Início da trajetória
Sua trajetória política iniciou-se de fato em 1988, quando foi eleito vereador em Belo Horizonte, mas milita na vida pública desde a década de 1970, quando participava de movimentos políticos e sociais que resultaram na fundação do Partido dos Trabalhadores.
Em 1992, foi eleito prefeito da capital mineira em chapa que tinha Célio de Castro (PSB) como vice, derrotando o ex-prefeito Maurício Campos (PL) no segundo turno.
Voltou a tentar se eleger prefeito de Belo Horizonte em 2012, porém novamente foi derrotado, dessa vez ainda no primeiro turno.
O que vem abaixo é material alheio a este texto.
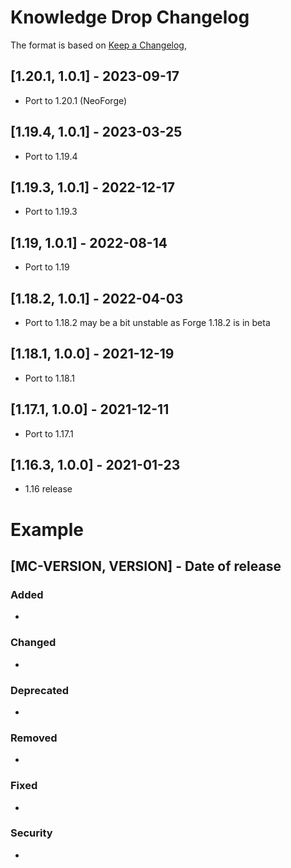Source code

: # Knowledge Drop Changelog
The format is based on [Keep a Changelog](https://keepachangelog.com/en/1.0.0/),

## [1.20.1, 1.0.1] - 2023-09-17
- Port to 1.20.1 (NeoForge)

## [1.19.4, 1.0.1] - 2023-03-25
- Port to 1.19.4

## [1.19.3, 1.0.1] - 2022-12-17
- Port to 1.19.3

## [1.19, 1.0.1] - 2022-08-14
- Port to 1.19

## [1.18.2, 1.0.1] - 2022-04-03
- Port to 1.18.2 may be a bit unstable as Forge 1.18.2 is in beta

## [1.18.1, 1.0.0] - 2021-12-19
- Port to 1.18.1

## [1.17.1, 1.0.0] - 2021-12-11
- Port to 1.17.1

## [1.16.3, 1.0.0] - 2021-01-23
- 1.16 release

# Example
## [MC-VERSION, VERSION] - Date of release
### Added
- 
### Changed
- 
### Deprecated
- 
### Removed
- 
### Fixed
- 
### Security
- 
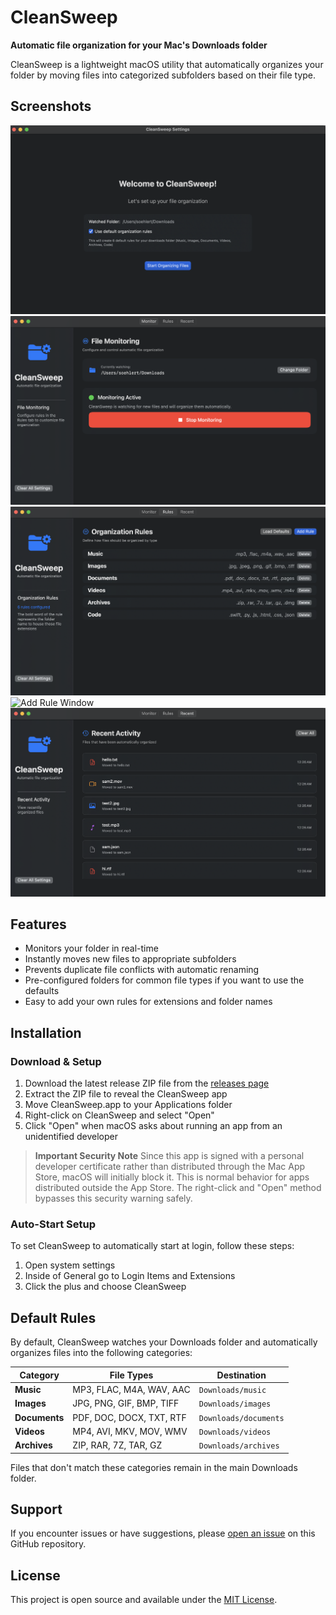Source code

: # CleanSweep

**Automatic file organization for your Mac's Downloads folder**

CleanSweep is a lightweight macOS utility that automatically organizes your folder by moving files into categorized subfolders based on their file type.
                                    
## Screenshots
![Welcome Window](Images/welcome-window.png)
![Monitoring Window](Images/monitoring-window.png)
![Rules Window](Images/rules-window.png)
![Add Rule Window](Images/add-rule-window.png)
![Recent Activity Window](Images/recent-activity-window.png)

## Features
- Monitors your folder in real-time
- Instantly moves new files to appropriate subfolders
- Prevents duplicate file conflicts with automatic renaming
- Pre-configured folders for common file types if you want to use the defaults
- Easy to add your own rules for extensions and folder names


## Installation

### Download & Setup

1. Download the latest release ZIP file from the [releases page](../../releases)
2. Extract the ZIP file to reveal the CleanSweep app
3. Move CleanSweep.app to your Applications folder
4. Right-click on CleanSweep and select "Open"
5. Click "Open" when macOS asks about running an app from an unidentified developer

> **Important Security Note**
> Since this app is signed with a personal developer certificate rather than distributed through the Mac App Store, macOS will initially block it. This is normal behavior for apps distributed outside the App Store. The right-click and "Open" method bypasses this security warning safely.

### Auto-Start Setup
To set CleanSweep to automatically start at login, follow these steps:
1. Open system settings
2. Inside of General go to Login Items and Extensions
3. Click the plus and choose CleanSweep

## Default Rules
By default, CleanSweep watches your Downloads folder and automatically organizes files into the following categories:

| Category | File Types | Destination |
|----------|------------|-------------|
| **Music** | MP3, FLAC, M4A, WAV, AAC | `Downloads/music` |
| **Images** | JPG, PNG, GIF, BMP, TIFF | `Downloads/images` |
| **Documents** | PDF, DOC, DOCX, TXT, RTF | `Downloads/documents` |
| **Videos** | MP4, AVI, MKV, MOV, WMV | `Downloads/videos` |
| **Archives** | ZIP, RAR, 7Z, TAR, GZ | `Downloads/archives` |

Files that don't match these categories remain in the main Downloads folder.

## Support

If you encounter issues or have suggestions, please [open an issue](../../issues) on this GitHub repository.

## License

This project is open source and available under the [MIT License](LICENSE).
Teve 40% dos votos, ante os 52% do vencedor Márcio Lacerda (PSB), prefeito na época.
Ministro de Lula
Foi convidado por Lula a assumir o Ministério do Desenvolvimento Social em 2004. Durante sua gestão foi implementado o Bolsa Família, programa do governo federal que busca ajudar famílias em situação de pobreza extrema. Permaneceu no cargo até 2010.
Em 2015, assumiu a pasta do Ministério do Desenvolvimento Agrário durante o segundo mandato de Dilma Rousseff. Deixou o cargo com o impeachment da presidente e reassumiu o mandato de deputado federal.